BASEL (Reuters) - Novartis NOVN.VX is looking at options, such as joint ventures, for three smaller businesses to bring them in line with its world-leading pharmaceutical operations, it said on Wednesday, in a review due to be completed by the end of summer.
The Basel-based firm has been casting a fresh eye over its operations following the departure of veteran chairman and one-time CEO Daniel Vasella, the architect of the merger of Ciba-Geigy and Sandoz that created Novartis in 1996.
While new chairman Joerg Reinhardt has defended the diversified strategy, he says Novartis wants all its businesses to be among world leaders, casting doubt over three sub-scale units: over-the-counter drugs, animal health and vaccines.
Global drugmakers are under increasing pressure from investors to step up the pace of restructuring and unlock value trapped inside large firms.
On Wednesday, Chief Executive Joe Jimenez told reporters he hoped the review would be concluded by the end of summer.
“We are considering all options including potentially unique structures that would enable them to become leading businesses in their sector,” he said, adding this could include joint ventures or other unconventional set-ups different from an outright acquisition or sale.
Sources have said that Novartis is discussing swapping its animal health and human vaccines businesses for Merck & Co Inc’s (MRK.N) over-the-counter products unit in a deal that could boost earnings at both companies.
Jimenez said he was a “big fan” of Novartis’ over-the-counter business, where drugs are paid for by consumers and are branded allowing for premium pricing.
He also cited the long-term potential of vaccines thanks to its meningitis B vaccine Bexsero and said its animal health division had synergies with its research operations, although it remained a smaller business.
Shares in Novartis - which gained almost 24 percent last year on investor hopes for a restructuring - were trading up 0.6 percent to 71.75 francs at 0848 GMT, in line with the European drugs sector.
Novartis said fourth-quarter net sales rose 2 percent to $15.08 billion, compared to the average analyst forecast for $15.09 billion in a Reuters poll.
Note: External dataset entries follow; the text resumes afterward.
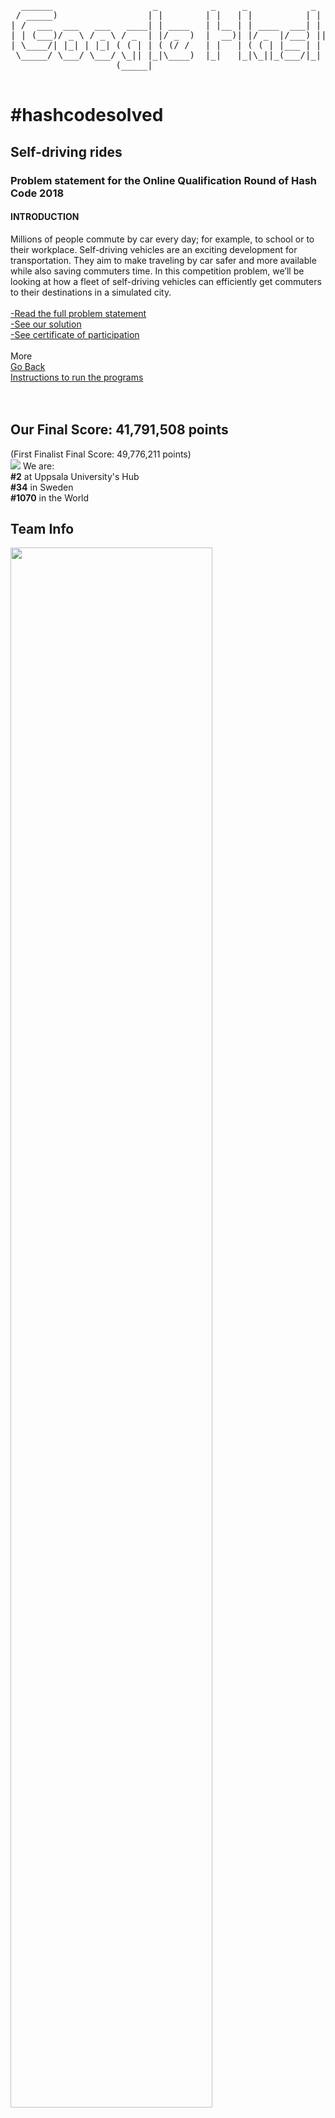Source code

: <pre id="top">
  ______                   _          _     _            _         ______          _          ______   ______  __  _____  
 / _____)                 | |        | |   | |          | |       / _____)        | |        (_____ \ / __   |/  |/ ___ \ 
| /  ___  ___   ___   ____| | ____   | |__ | | ____  ___| | _    | /      ___   _ | | ____     ____) ) | //| /_/ ( (   ) )
| | (___)/ _ \ / _ \ / _  | |/ _  )  |  __)| |/ _  |/___) || \   | |     / _ \ / || |/ _  )   /_____/| |// | | | |> > < < 
| \____/| |_| | |_| ( ( | | ( (/ /   | |   | ( ( | |___ | | | |  | \____| |_| ( (_| ( (/ /    _______|  /__| | | ( (___) )
 \_____/ \___/ \___/ \_|| |_|\____)  |_|   |_|\_||_(___/|_| |_|   \______)___/ \____|\____)  (_______)\_____/  |_|\_____/ 
                    (_____|                                                                                               

</pre>

<h1>#hashcodesolved</h1>

<h2>Self-driving rides</h2>
<h3>Problem statement for the Online Qualification Round of Hash Code 2018</h3>
<h4><b>INTRODUCTION</b></h4>
Millions of people commute by car every day; for example, to school or to their workplace.
Self-driving vehicles are an exciting development for transportation. They aim to make traveling by car safer
and more available while also saving commuters time.
In this competition problem, we’ll be looking at how a fleet of self-driving vehicles can efficiently get
commuters to their destinations in a simulated city. <br><br>
<a href="https://github.com/yogurt1989/Google-Hash-Code/blob/master/2018/Problem%20Statement%20-%20Online%20Qualification%20Round%20(2018).pdf"> -Read the full problem statement</a><br>
<a href="https://github.com/yogurt1989/Google-Hash-Code/blob/master/2018/Main.py"> -See our solution </a><br>
<a href="https://github.com/yogurt1989/Google-Hash-Code/blob/master/2018/Hash%20Code%202018%20-%20Certificate%20for%20Online%20Qualification%20Round%20-%20mauro.pappaterra%40gmail.com.pdf"> -See certificate of participation </a><br>

<br>
More <br>
<a href="https://github.com/yogurt1989/Google-Hash-Code">Go Back</a> <br>
<a href="#help">Instructions to run the programs</a> <br>
<br>
<br>

<h2>Our Final Score: <b>41,791,508 points</b></h2>
(First Finalist Final Score: 49,776,211 points)<br>
<img src="https://i.imgur.com/6uTkq3j.jpg">
We are: <br>
<b>#2</b> at Uppsala University's Hub<br>
<b>#34</b> in Sweden <br>
<b>#1070</b> in the World <br>

<h2>Team Info</h2>
<img src="https://i.imgur.com/q6n77I9.png" width=80%>

<h2>Our Stats</h2> 
<h3>Total Score</h3>
<img src="https://i.imgur.com/VMoypRs.png" width=80%>

<h3>Sample: B - Should be easy</h3>
<img src="https://i.imgur.com/h1dWTF7.png" width=80%>

<h3>Sample: C - No Hurry</h3>
<img src="https://i.imgur.com/06z4KpD.png" width=80%>

<h3>Sample: D - Metropolis</h3>
<img src="https://i.imgur.com/u189DTr.png" width=80%>

<h3>Sample: E - High Bonus</h3>
<img src="https://i.imgur.com/eNNIoYE.png" width=80%>
<br>
<a href="#top">Back to Top</a> 
<br>
<hr>
<h3 id="help">Instructions to run the programs</h3>
-Clone or download this repository<br>
-To run these programs in your computer you need to <a href="https://www.python.org/downloads/">download and install Python 3.</a><br>
-To execute from the command line on a Ms Windows system you need to <a href="https://docs.python.org/2/using/windows.html">add Python to the PATH environmental variable.</a><br>
-Do not hesitate to contact me if you have any problems running these programs or if you find any bugs <br>

<h4>From the command line:</h4>
1. Open a terminal <br>
2. Navigate to the folder where the files are located <br>
3. On the command line execute: <br>
&nbsp &nbsp &nbsp <code>> python3 <i>script</i>.py </code> <br>
&nbsp &nbsp &nbsp <b>Notice: Replace <i>script</i> with the name of the file you want to execute e.g. PancakeFlipper.py</b> <br>

<h4>From the Python interpreter:</h4>
1. Open Python <br>
2. On the prompt execute: <br>
&nbsp &nbsp &nbsp <code>> exec(open("<i>path</i>/<i>script</i>.py").read())</code> <br>
&nbsp &nbsp &nbsp <b>Notice: Replace <i>path</i> with the local path to the folder that contains the script you want to execute</b> <br>
&nbsp &nbsp &nbsp &nbsp &nbsp &nbsp &nbsp &nbsp &nbsp &nbsp<b>Replace <i>script</i> with the name of the file you want to execute e.g. PancakeFlipper.py</b> <br>
<br>
<a href="#top">Back to Top</a> 
<br>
Core earnings per share fell 3 percent to $1.20, compared to the $1.28 mean estimate.
Foreign currency swings shaved 11 percentage points off fourth-quarter operating income, with the company hit in particular by a sharp slide in emerging market currencies and a weaker Japanese yen, as well as a stronger Swiss franc.
David Kaegi, an analyst with Bank J. Safra Sarasin, said the results were solid and said productivity measures had helped offset margin pressure at the group level from generic competition.
Many of Novartis’ European peers have now put the so-called “patent cliff” - where best-selling drugs lose market exclusivity - behind them.
But Novartis is still awaiting some cheaper, copycat competition for its once best-selling blood pressure pill Diovan, since Ranbaxy Laboratories RANB.NS has faced regulatory delays for its generic version.
While the delay granted Novartis a temporary reprieve last year, that hit has been pushed into 2014. It now expects further generic competition to launch in the United States at the beginning of the second quarter.
The Basel-based firm guided for 2014 net sales to grow in the low to mid-single digits, a slightly less confident forecast than last year, when it told investors to expect growth of at least mid-single digits this year and next.
Novartis said it still expected core earnings to grow ahead of sales, helped by productivity measures.
The company must also seek to plug the hole left by the upcoming expiration of its patent for leukaemia drug Gleevec.
It is banking on new products such as multiple sclerosis pill Gilenya and cancer drug Afinitor to help it grow sales and profits through this patent loss.
Novartis is also pinning its hopes on a slew of potential ‘blockbuster’ treatments for cancer, heart failure and lung disease.
But that ambition hit a stumbling block last week, when the European health regulator took an unfavourable position on its heart failure drug serelaxin, forcing the company to delay its original launch plans.
The company said it would lift its dividend to 2.45 Swiss francs per share for 2013, compared to the 2.30 francs it paid out last year.
While this is less yield than European peers like GlaxoSmithKline (GSK.L), Sanofi (SASY.PA) and AstraZeneca (AZN.L), it is comparable to crosstown rival Roche ROG.VX, where growth is currently more visible at Novartis, Kepler Cheuvreux analyst Fabian Wenner said.